PNP calls for removal of Airports Authority board chairman from office
KINGSTON, Jamaica— People’s National Party (PNP) spokesperson on transport, works and housing, Mikael Phillips, has called on the Minister of Transport and Mining, Robert Montague, to immediately remove the Chairman of The Board of Directors of the Airports Authority of Jamaica, Fay Hutchinson, from office.
In a statement today, Phillips said he has waited for days following the Minister of Finance’s confirmation to Parliament that the Public Bodies Management and Accountability Act was breached in the investment by the AAJ and its subsidiary of $443 million in First Rock Capital Holdings, a year before the company was listed on the Jamaica Stock Exchange and without the approval of the Ministry of Finance and the Public Service.
”At the same time, Hutchinson was an investor in First Rock and subsequently appointed a member of its Board of Directors,” the statement said.
He said the Minister of Transport has remained silent during this period of time while more damning information continues to be disclosed in the public media on a daily basis.
“This state of affairs is unsatisfactory and contemptuous of the Jamaican taxpayers and their hard-earned money,” he added.
The spokesman said the chairman’s failure to disclose her interest in First Rock at the time of the investment was ”unforgiveable and smacked of conflict of interest and an abuse of office for which she must take full responsibility.”
”The country could not retain confidence in Mrs Hutchinson’s continued chairing of the Authority and oversight of its financial affairs after this major breach of her fiduciary responsibilities,” Phillips said.
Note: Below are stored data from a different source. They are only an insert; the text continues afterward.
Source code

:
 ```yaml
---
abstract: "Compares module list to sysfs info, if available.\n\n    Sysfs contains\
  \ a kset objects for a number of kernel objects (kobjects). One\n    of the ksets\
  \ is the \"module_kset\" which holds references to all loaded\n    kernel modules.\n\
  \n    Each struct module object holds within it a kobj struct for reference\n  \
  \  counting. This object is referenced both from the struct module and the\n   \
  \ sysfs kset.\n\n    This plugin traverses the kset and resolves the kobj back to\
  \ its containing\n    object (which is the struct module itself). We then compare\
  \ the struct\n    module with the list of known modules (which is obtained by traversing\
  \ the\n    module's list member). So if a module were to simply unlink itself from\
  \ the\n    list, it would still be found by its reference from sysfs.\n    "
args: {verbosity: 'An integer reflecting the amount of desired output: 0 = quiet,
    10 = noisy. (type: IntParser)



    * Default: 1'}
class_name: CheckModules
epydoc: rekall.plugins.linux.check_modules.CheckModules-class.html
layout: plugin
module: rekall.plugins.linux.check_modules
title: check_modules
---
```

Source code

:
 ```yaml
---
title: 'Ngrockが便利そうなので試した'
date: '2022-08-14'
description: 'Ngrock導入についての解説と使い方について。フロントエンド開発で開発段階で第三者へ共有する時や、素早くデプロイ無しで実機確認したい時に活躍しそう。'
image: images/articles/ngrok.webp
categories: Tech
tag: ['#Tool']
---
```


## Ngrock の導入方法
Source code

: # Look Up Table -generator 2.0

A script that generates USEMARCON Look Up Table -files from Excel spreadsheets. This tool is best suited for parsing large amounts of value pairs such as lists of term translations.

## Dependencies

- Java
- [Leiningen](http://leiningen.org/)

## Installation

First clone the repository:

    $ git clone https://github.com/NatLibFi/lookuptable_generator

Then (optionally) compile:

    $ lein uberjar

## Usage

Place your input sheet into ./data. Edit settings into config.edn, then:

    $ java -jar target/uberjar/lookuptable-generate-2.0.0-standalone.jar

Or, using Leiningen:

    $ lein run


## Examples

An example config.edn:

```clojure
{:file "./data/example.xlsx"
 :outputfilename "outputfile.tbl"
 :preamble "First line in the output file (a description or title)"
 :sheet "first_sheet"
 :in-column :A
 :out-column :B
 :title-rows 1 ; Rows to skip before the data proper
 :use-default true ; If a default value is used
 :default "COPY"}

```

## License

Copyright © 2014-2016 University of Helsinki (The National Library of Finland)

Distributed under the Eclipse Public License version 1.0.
He added that the minister’s instruction that the chairman resign as a director of First Rock does not cure the breaches and failures and he should have instructed her to resign from the AAJ Board.
Phillips proposed that the relevant investigatory bodies, including the National Integrity Commission, the Financial Investigation Division and Financial Service Commission, should probe the transactions to determine which other laws were broken, who is responsible for the breaches and what sanctions will be imposed.
Phillips said he also planned to raise the issue in the Public Administration and Appropriations Committee (PAAC).